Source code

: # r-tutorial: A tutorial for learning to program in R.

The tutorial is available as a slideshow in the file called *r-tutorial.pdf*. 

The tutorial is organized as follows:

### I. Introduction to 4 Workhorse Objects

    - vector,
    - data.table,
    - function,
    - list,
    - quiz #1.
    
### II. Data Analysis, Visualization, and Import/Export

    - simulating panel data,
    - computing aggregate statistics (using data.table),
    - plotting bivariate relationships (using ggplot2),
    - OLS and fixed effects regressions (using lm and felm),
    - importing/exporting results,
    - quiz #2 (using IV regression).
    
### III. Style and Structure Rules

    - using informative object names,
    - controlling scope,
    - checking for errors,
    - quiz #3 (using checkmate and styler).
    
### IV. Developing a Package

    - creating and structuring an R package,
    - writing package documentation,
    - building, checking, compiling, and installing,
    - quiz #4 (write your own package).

********************

■ **What you should do**: Could you quote, exactly as they appear, the line containing "- quiz #3 (using checkmate and styler)." and every line after it to the end of the records above?

■ **Response for this exercise**:
    - quiz #3 (using checkmate and styler).
    
### IV. Developing a Package

    - creating and structuring an R package,
    - writing package documentation,
    - building, checking, compiling, and installing,
    - quiz #4 (write your own package).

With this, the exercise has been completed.